Directions: State, as a single number, how many lines in the data below contain "Pako".

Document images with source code
____________
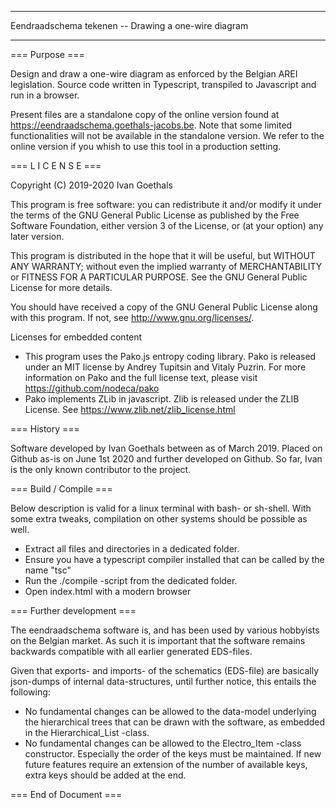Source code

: ****************************************************
Eendraadschema tekenen -- Drawing a one-wire diagram
****************************************************

=== Purpose ===

Design and draw a one-wire diagram as enforced by the Belgian AREI legislation.
Source code written in Typescript, transpiled to Javascript and run in a browser.

Present files are a standalone copy of the online version found at https://eendraadschema.goethals-jacobs.be.
Note that some limited functionalities will not be available in the standalone version.
We refer to the online version if you whish to use this tool in a production setting.

=== L I C E N S E ===

Copyright (C) 2019-2020  Ivan Goethals

This program is free software: you can redistribute it and/or modify
it under the terms of the GNU General Public License as published by
the Free Software Foundation, either version 3 of the License, or
(at your option) any later version.

This program is distributed in the hope that it will be useful,
but WITHOUT ANY WARRANTY; without even the implied warranty of
MERCHANTABILITY or FITNESS FOR A PARTICULAR PURPOSE.  See the
GNU General Public License for more details.

You should have received a copy of the GNU General Public License
along with this program.  If not, see <a href="http://www.gnu.org/licenses/">http://www.gnu.org/licenses/</a>.

Licenses for embedded content

- This program uses the Pako.js entropy coding library. Pako is released under an MIT license by Andrey Tupitsin and Vitaly Puzrin. For more information on Pako and the full license text, please visit https://github.com/nodeca/pako
- Pako implements ZLib in javascript. Zlib is released under the ZLIB License.  See https://www.zlib.net/zlib_license.html

=== History ===

Software developed by Ivan Goethals between as of March 2019.
Placed on Github as-is on June 1st 2020 and further developed on Github.
So far, Ivan is the only known contributor to the project.

=== Build / Compile ===

Below description is valid for a linux terminal with bash- or sh-shell.
With some extra tweaks, compilation on other systems should be possible as well.

- Extract all files and directories in a dedicated folder.
- Ensure you have a typescript compiler installed that can be called by the name "tsc"
- Run the ./compile -script from the dedicated folder.
- Open index.html with a modern browser

=== Further development ===

The eendraadschema software is, and has been used by various hobbyists on the Belgian
market. As such it is important that the software remains backwards compatible with
all earlier generated EDS-files.

Given that exports- and imports- of the schematics (EDS-file) are basically
json-dumps of internal data-structures, until further notice, this entails the following:
- No fundamental changes can be allowed to the data-model underlying the hierarchical trees that can be
  drawn with the software, as embedded in the Hierarchical_List -class.
- No fundamental changes can be allowed to the Electro_Item -class constructor. Especially the order of the
  keys must be maintained. If new future features require an extension of the number of available keys,
  extra keys should be added at the end.

=== End of Document ===
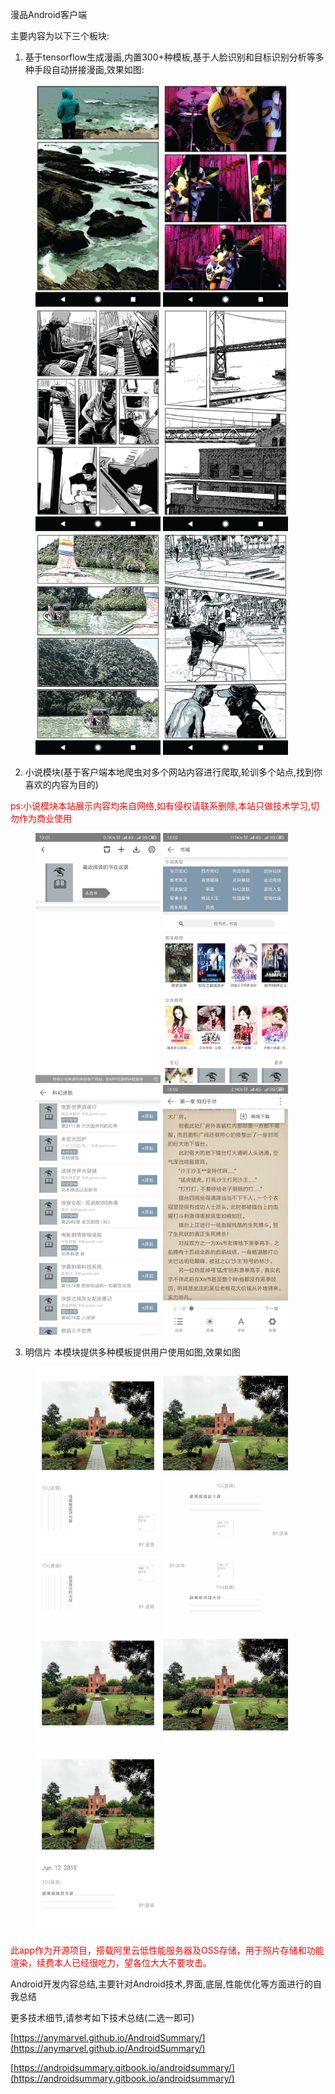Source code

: 漫品Android客户端

主要内容为以下三个板块:

1. 基于tensorflow生成漫画,内置300+种模板,基于人脸识别和目标识别分析等多种手段自动拼接漫画,效果如图:

<figure class="half">
    <img src="pictures/manhua.webp" width="200"/> <img src="pictures/manhua_1.webp" width="200"/> <img src="pictures/manhua_2.webp" width="200"/> <img src="pictures/manhua_3.webp" width="200"/> <img src="pictures/manhua_4.webp" width="200"/> <img src="pictures/manhua_5.webp" width="200"/>
</figure>

2. 小说模块(基于客户端本地爬虫对多个网站内容进行爬取,轮训多个站点,找到你喜欢的内容为目的)

<font color=red>ps:小说模块本站展示内容均来自网络,如有侵权请联系删除,本站只做技术学习,切勿作为商业使用</font>
<figure class="half">
    <img src="pictures/xiaoshuo_4.jpeg" width="200" height="400"/> <img src="pictures/xiaoshuo_3.jpeg" width="200" height="400"/> <img src="pictures/xiaoshuo_2.jpeg" width="200" height="400"/> <img src="pictures/xiaoshuo_1.jpeg" width="200" height="400"/>
</figure>

3. 明信片 本模块提供多种模板提供用户使用如图,效果如图

<figure class="half">
    <img src="pictures/pic_template2.jpg" width="200" height="300"/> <img src="pictures/pic_template3.jpg" width="200" height="300"/> <img src="pictures/pic_template5.jpg" width="200" height="300"/> <img src="pictures/pic_template6.jpg" width="200" height="300"/> <img src="pictures/pic_template8.jpg" width="200" height="300"/>

</figure>


<font color="red">此app作为开源项目，搭载阿里云低性能服务器及OSS存储，用于照片存储和功能渲染，续费本人已经很吃力，望各位大大不要攻击。</font>



Android开发内容总结,主要针对Android技术,界面,底层,性能优化等方面进行的自我总结

更多技术细节,请参考如下技术总结(二选一即可)

[https://anymarvel.github.io/AndroidSummary/](https://anymarvel.github.io/AndroidSummary/)

[https://androidsummary.gitbook.io/androidsummary/](https://androidsummary.gitbook.io/androidsummary/)
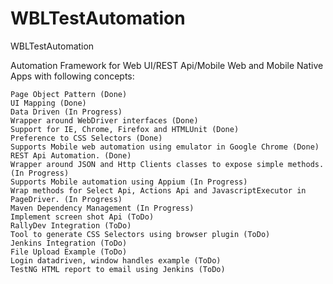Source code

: # WBLTestAutomation
WBLTestAutomation

Automation Framework for Web UI/REST Api/Mobile Web and Mobile Native Apps with following concepts:

    Page Object Pattern (Done)
    UI Mapping (Done)
    Data Driven (In Progress)
    Wrapper around WebDriver interfaces (Done)
    Support for IE, Chrome, Firefox and HTMLUnit (Done)
    Preference to CSS Selectors (Done)
    Supports Mobile web automation using emulator in Google Chrome (Done)
    REST Api Automation. (Done)
    Wrapper around JSON and Http Clients classes to expose simple methods. (In Progress)
    Supports Mobile automation using Appium (In Progress)
    Wrap methods for Select Api, Actions Api and JavascriptExecutor in PageDriver. (In Progress)
    Maven Dependency Management (In Progress)
    Implement screen shot Api (ToDo)
    RallyDev Integration (ToDo)
    Tool to generate CSS Selectors using browser plugin (ToDo)
    Jenkins Integration (ToDo)
    File Upload Example (ToDo)
    Login datadriven, window handles example (ToDo)
    TestNG HTML report to email using Jenkins (ToDo)
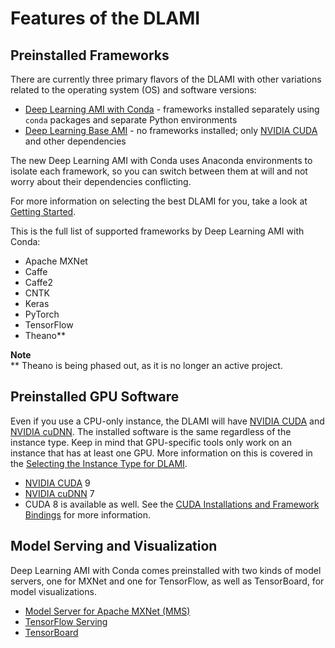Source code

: # Features of the DLAMI<a name="features"></a>

## Preinstalled Frameworks<a name="features-frameworks"></a>

There are currently three primary flavors of the DLAMI with other variations related to the operating system \(OS\) and software versions: 
+ [Deep Learning AMI with Conda](overview-conda.md) \- frameworks installed separately using `conda` packages and separate Python environments
+ [Deep Learning Base AMI](overview-base.md) \- no frameworks installed; only [NVIDIA CUDA](https://developer.nvidia.com/cuda-zone) and other dependencies

The new Deep Learning AMI with Conda uses Anaconda environments to isolate each framework, so you can switch between them at will and not worry about their dependencies conflicting\.

For more information on selecting the best DLAMI for you, take a look at [Getting Started](gs.md)\.

This is the full list of supported frameworks by Deep Learning AMI with Conda:
+ Apache MXNet
+ Caffe
+ Caffe2
+ CNTK
+ Keras
+ PyTorch
+ TensorFlow
+ Theano\*\*

**Note**  
\*\* Theano is being phased out, as it is no longer an active project\.

## Preinstalled GPU Software<a name="features-gpu"></a>

Even if you use a CPU\-only instance, the DLAMI will have [NVIDIA CUDA](https://developer.nvidia.com/cuda-zone) and [NVIDIA cuDNN](https://developer.nvidia.com/cudnn)\. The installed software is the same regardless of the instance type\. Keep in mind that GPU\-specific tools only work on an instance that has at least one GPU\. More information on this is covered in the [Selecting the Instance Type for DLAMI](instance-select.md)\.
+ [NVIDIA CUDA](https://developer.nvidia.com/cuda-zone) 9
+ [NVIDIA cuDNN](https://developer.nvidia.com/cudnn) 7
+ CUDA 8 is available as well\. See the [CUDA Installations and Framework Bindings](overview-cuda.md) for more information\.

## Model Serving and Visualization<a name="features-gpu"></a>

Deep Learning AMI with Conda comes preinstalled with two kinds of model servers, one for MXNet and one for TensorFlow, as well as TensorBoard, for model visualizations\.
+ [Model Server for Apache MXNet \(MMS\)](tutorial-mms.md)
+ [TensorFlow Serving](tutorial-tfserving.md)
+ [TensorBoard](tutorial-tensorboard.md)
____________
Answer to this task: 2